- The cover of the "Kid Charlemagne" single features Donald Fagen (top) and Walter Becker (bottom)

Single by Steely Dan

from the album The Royal Scam
- B-side: "Green Earrings"
- Released: June 1976
- Genre: Jazz fusion; funk rock;
- Length: 4:38 (album version) 3:56 (single version)
- Label: ABC
- Songwriters: Walter Becker; Donald Fagen;
- Producer: Gary Katz

Steely Dan singles chronology
| "Bad Sneakers" (1975) | "Kid Charlemagne" (1976) | "The Fez" (1976) |

Official audio
- "Kid Charlemagne" on YouTube

= Kid Charlemagne =

"Kid Charlemagne" is a song by American rock band Steely Dan, released in 1976 as the opening track on their album The Royal Scam. An edited version was released as a single, reaching number 82 on the Billboard Hot 100. Larry Carlton's guitar solo on the song was ranked #80 in a 2008 list of the 100 greatest guitar solos by Rolling Stone. The solo was ranked number 8 in the updated 2026 version.

== Lyrics==
Writers Walter Becker and Donald Fagen have stated that the lyrics of "Kid Charlemagne" were loosely inspired by the rise and fall of the San Francisco-based LSD chemist Owsley Stanley.

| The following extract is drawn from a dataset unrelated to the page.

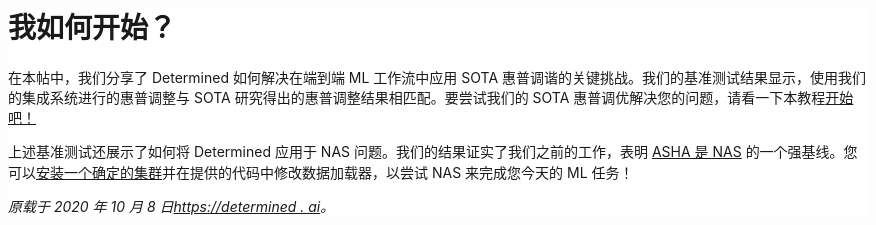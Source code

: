# 我如何开始？

在本帖中，我们分享了 Determined 如何解决在端到端 ML 工作流中应用 SOTA 惠普调谐的关键挑战。我们的基准测试结果显示，使用我们的集成系统进行的惠普调整与 SOTA 研究得出的惠普调整结果相匹配。要尝试我们的 SOTA 惠普调优解决您的问题，请看一下本教程[开始吧！](https://docs.determined.ai/latest/how-to/hyperparameter-tuning.html#hyperparameter-tuning)

上述基准测试还展示了如何将 Determined 应用于 NAS 问题。我们的结果证实了我们之前的工作，表明 [ASHA 是 NAS](https://arxiv.org/pdf/1902.07638.pdf) 的一个强基线。您可以[安装一个确定的集群](https://docs.determined.ai/latest/how-to/install-main.html#install-cluster)并在提供的代码中修改数据加载器，以尝试 NAS 来完成您今天的 ML 任务！

*原载于 2020 年 10 月 8 日*[*https://determined . ai*](https://determined.ai/blog/why-does-no-one-use-advanced-hp-tuning/)*。*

The final verse describes Stanley’s 1967 arrest after his car reportedly ran out of gas:

Clean this mess up else we’ll all end up in jail
Those test tubes and the scale
Just get it all out of here
Is there gas in the car?
Yes, there’s gas in the car
I think the people down the hall know who you are

==Guitar solo==
Larry Carlton's guitar solo starts at 2:18 into the song and ends at 3:08. Pete Prown and HP Newquist described it as consisting of "twisted single-note phrases, bends, and vibrant melody lines"; they called it and Carlton's "joyous, off-the-cuff break" during the song's fade-out "breathtaking." According to Rolling Stone, which ranked "Kid Charlemagne" at #80 in its list of the "100 Greatest Guitar Songs": "In the late seventies, Steely Dan made records by using a revolving crew of great session musicians through take after take, which yielded endless jaw-dropping guitar solos. Larry Carlton's multi-sectioned, cosmic-jazz lead in this cut may be the best of all: It's so complex it's a song in its own right." Nick Hornby, in Songbook, spoke of the solo's "extraordinary and dexterous exuberance", though he questioned its relationship with the "dry ironies of the song's lyrics".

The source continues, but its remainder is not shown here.